Despite market optimism that some form of bank recapitalisation package is in the works, the potential for disappointment remains high.
This is in spite of, German chancellor Angela Merkel’s public support for the measure, probably because agreeing with a course of action is one thing, but delivering it does tend to present problems to Europe’s leaders.
As if to underline the point Moody’s followed up its sovereign downgrade of Italy by across the board downgrades of Italy’s banks.
In any case attention today is focussed on two central bank decisions that have the potential for significant disappointment if they don’t deliver on market expectations.
Starting with the Bank of England there is some expectation that the bank could be set to embark on a second round of asset purchases, in an attempt to stimulate the UK economy. Yesterday’s disappointing downward revision of Q2 GDP will have done nothing to change that perception, however the much better than expected services PMI figure for September will probably stay the Bank’s hand for now, and policy will probably left as is.
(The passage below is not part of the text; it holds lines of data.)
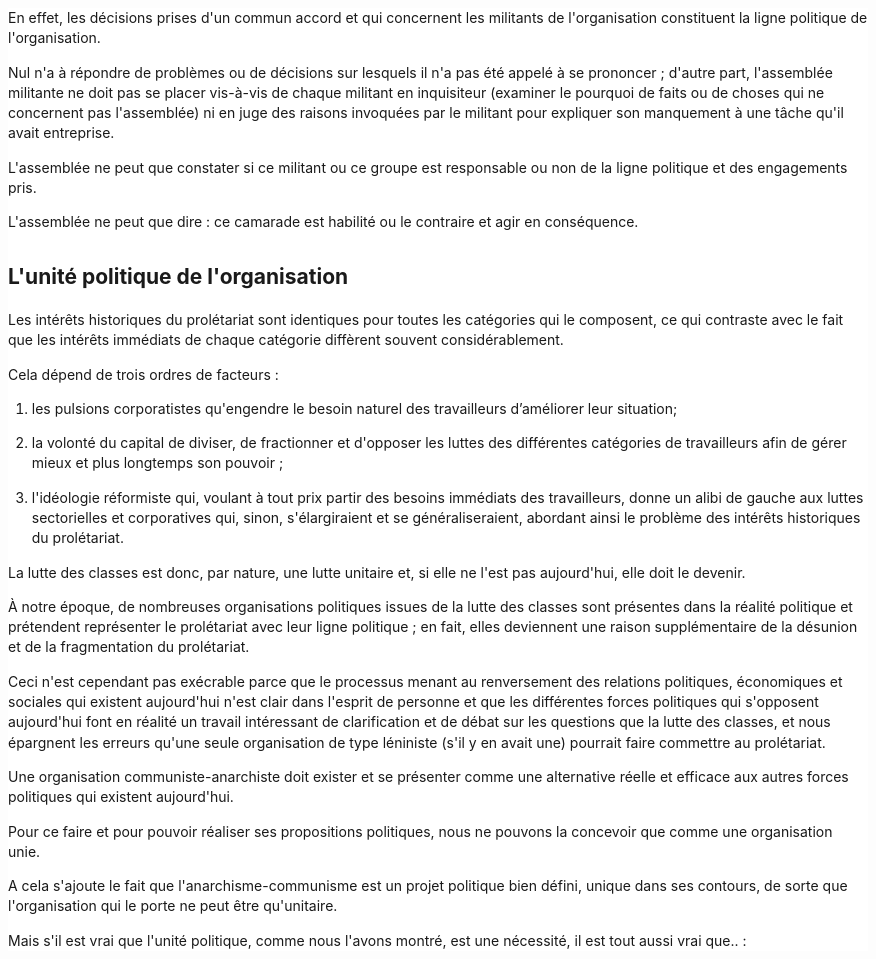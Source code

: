 En effet, les décisions prises d'un commun accord et qui concernent les militants de l'organisation constituent la ligne politique de l'organisation.

Nul n'a à répondre de problèmes ou de décisions sur lesquels il n'a pas été appelé à se prononcer ; d'autre part, l'assemblée militante ne doit pas se placer vis-à-vis de chaque militant en inquisiteur (examiner le pourquoi de faits ou de choses qui ne concernent pas l'assemblée) ni en juge des raisons invoquées par le militant pour expliquer son manquement à une tâche qu'il avait entreprise.

L'assemblée ne peut que constater si ce militant ou ce groupe est responsable ou non de la ligne politique et des engagements pris.

L'assemblée ne peut que dire : ce camarade est habilité ou le contraire et agir en conséquence.

## L'unité politique de l'organisation

Les intérêts historiques du prolétariat sont identiques pour toutes les catégories qui le composent, ce qui contraste avec le fait que les intérêts immédiats de chaque catégorie diffèrent souvent considérablement.

Cela dépend de trois ordres de facteurs :

1. les pulsions corporatistes qu'engendre le besoin naturel des travailleurs d’améliorer leur situation;

2. la volonté du capital de diviser, de fractionner et d'opposer les luttes des différentes catégories de travailleurs afin de gérer mieux et plus longtemps son pouvoir ;

3. l'idéologie réformiste qui, voulant à tout prix partir des besoins immédiats des travailleurs, donne un alibi de gauche aux luttes sectorielles et corporatives qui, sinon, s'élargiraient et se généraliseraient, abordant ainsi le problème des intérêts historiques du prolétariat.

La lutte des classes est donc, par nature, une lutte unitaire et, si elle ne l'est pas aujourd'hui, elle doit le devenir.

À notre époque, de nombreuses organisations politiques issues de la lutte des classes sont présentes dans la réalité politique et prétendent représenter le prolétariat avec leur ligne politique ; en fait, elles deviennent une raison supplémentaire de la désunion et de la fragmentation du prolétariat.

Ceci n'est cependant pas exécrable parce que le processus menant au renversement des relations politiques, économiques et sociales qui existent aujourd'hui n'est clair dans l'esprit de personne et que les différentes forces politiques qui s'opposent aujourd'hui font en réalité un travail intéressant de clarification et de débat sur les questions que la lutte des classes, et nous épargnent les erreurs qu'une seule organisation de type léniniste (s'il y en avait une) pourrait faire commettre au prolétariat.

Une organisation communiste-anarchiste doit exister et se présenter comme une alternative réelle et efficace aux autres forces politiques qui existent aujourd'hui.

Pour ce faire et pour pouvoir réaliser ses propositions politiques, nous ne pouvons la concevoir que comme une organisation unie.

A cela s'ajoute le fait que l'anarchisme-communisme est un projet politique bien défini, unique dans ses contours, de sorte que l'organisation qui le porte ne peut être qu'unitaire.

Mais s'il est vrai que l'unité politique, comme nous l'avons montré, est une nécessité, il est tout aussi vrai que.. :
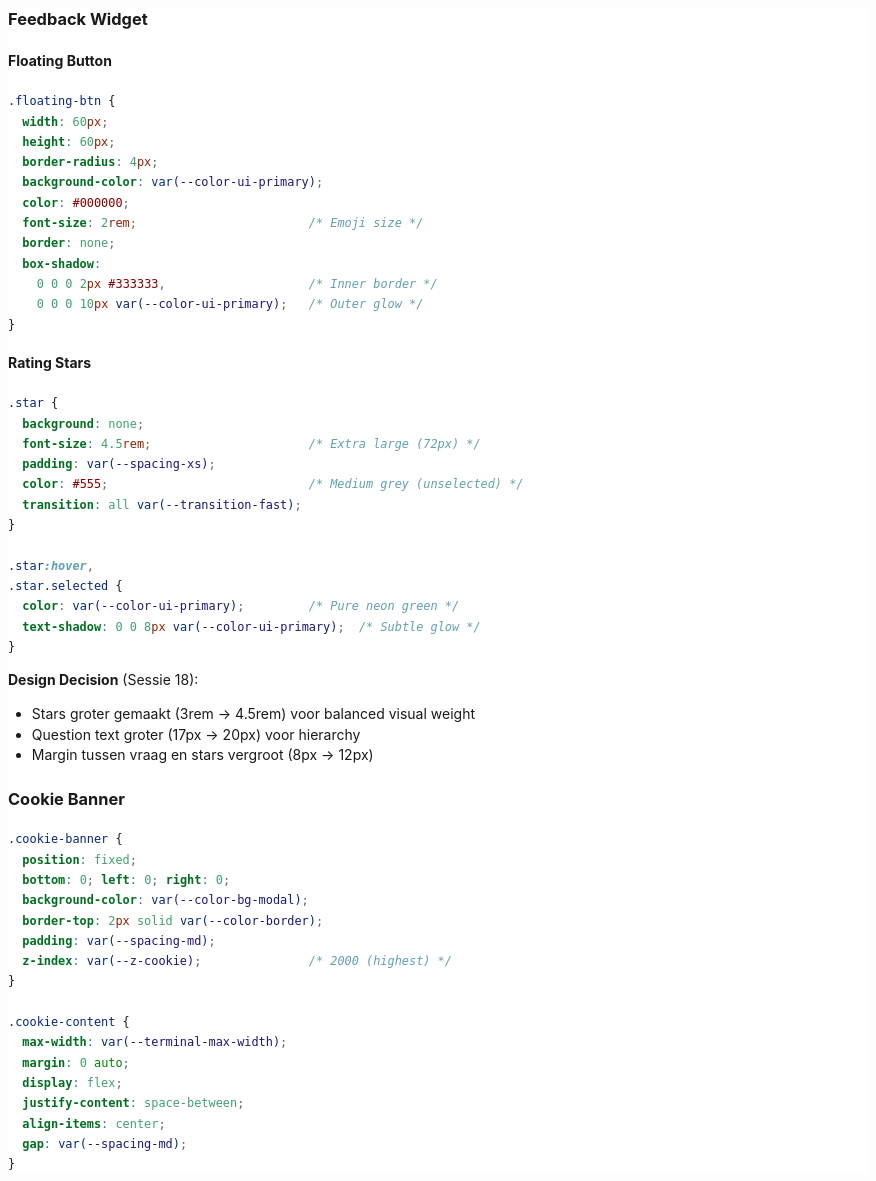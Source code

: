 ### Feedback Widget

#### Floating Button

```css
.floating-btn {
  width: 60px;
  height: 60px;
  border-radius: 4px;
  background-color: var(--color-ui-primary);
  color: #000000;
  font-size: 2rem;                        /* Emoji size */
  border: none;
  box-shadow:
    0 0 0 2px #333333,                    /* Inner border */
    0 0 0 10px var(--color-ui-primary);   /* Outer glow */
}
```

#### Rating Stars

```css
.star {
  background: none;
  font-size: 4.5rem;                      /* Extra large (72px) */
  padding: var(--spacing-xs);
  color: #555;                            /* Medium grey (unselected) */
  transition: all var(--transition-fast);
}

.star:hover,
.star.selected {
  color: var(--color-ui-primary);         /* Pure neon green */
  text-shadow: 0 0 8px var(--color-ui-primary);  /* Subtle glow */
}
```

**Design Decision** (Sessie 18):
- Stars groter gemaakt (3rem → 4.5rem) voor balanced visual weight
- Question text groter (17px → 20px) voor hierarchy
- Margin tussen vraag en stars vergroot (8px → 12px)

### Cookie Banner

```css
.cookie-banner {
  position: fixed;
  bottom: 0; left: 0; right: 0;
  background-color: var(--color-bg-modal);
  border-top: 2px solid var(--color-border);
  padding: var(--spacing-md);
  z-index: var(--z-cookie);               /* 2000 (highest) */
}

.cookie-content {
  max-width: var(--terminal-max-width);
  margin: 0 auto;
  display: flex;
  justify-content: space-between;
  align-items: center;
  gap: var(--spacing-md);
}
```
Furthermore the likelihood of another four policymakers joining Adam Posen in the doves camp remains a stretch in the historically conservative world of central banking. We could well see maybe one or two join Posen for his call for more QE, but we’ll only know how much the balance of power has shifted when the minutes are published in two weeks time.
An additional factor that could sway the committee is events in Europe and it might be wise to hold fire on further QE in the event that Europe deteriorates further, or even co-ordinate a policy response alongside the ECB next month, at around the same time as the Cannes meeting of the G20.
Forty five minutes later and the ECB will publish their own rate decision with siren calls for immediate rate cuts ringing in their ears with the number of analysts calling for a 50bps rate cut rising by the day. It seems likely that these analysts could well end up being disappointed.
Despite the folly of the ECB in raising interest rates twice this year, when it was apparent to almost everyone it would exacerbate the debt situation in Europe, it remains unlikely that Trichet, in his last press conference as ECB head will acquiesce to the markets expectations.
It is more likely that the ECB will extend the unlimited liquidity measures to banks while in his press conference he could well give clues about the prospects of a rate cut in the November meeting, which will be Mario Draghi’s first as ECB president.
At the same time US weekly jobless claims are expected out and markets will be hoping that last week’s 391k number wasn’t a freak one-off and that the downward path is sustained. Expectations are for a rise back above 400k, with a figure of 410k, though with non-farm payrolls tomorrow yesterday’s better than expected ADP numbers for September has raised expectations surrounding tomorrow’s data release.
EURUSD – despite yesterday’s consolidation and Monday’s nine month low at 1.3150 the risk remains for a move back towards the 1.3410 area which was the 50% retracement level of the entire up move from 1.1880/1.4940.
The longer term objective remains 1.3050 which is the 61.8% retracement level of the same move, however we could well see a pause now given the sharpness of the recent declines.
Only a close back above 1.3400 would retarget a pullback towards 1.3500 and even 1.3700, the recent range highs.
Longer term the objective remains for a move towards 1.3000 and this years low at 1.2870.
GBPUSD – Monday’s failure to take out the previous lows at 1.5330 has seen the cable consolidate between 1.5400 and 1.5500, but we need to get back above 1.5520 to stabilise and target a retest of the resistance around the 1.5700 level.
In the longer term a move towards 1.5190 remains the probable longer term outcome. The 1.5190 level is the 61.8% retracement of the entire up move from the 2010 lows at 1.4230 to 1.6745.
EURGBP – the 0.8650 level continues to limit the upside after Monday’s rebound off double support at 0.8530.
While above 0.8575 the risk for further range trading remain delays the prospect of a move towards 0.8455 for now. We could well see a further rally back towards 0.8700 in the next few hours especially if the ECB holds rates today.
Support should now come in around the 0.8580 area.
USDJPY – the bias remains for further gains on a break of 77.20 level towards 77.80, while above 76.00/20 area. Any move below the key lows at 76.00/30 could well see further US dollar losses towards 74.50.
Low US yields continue to restrain the upside while fear about intervention limits the downside.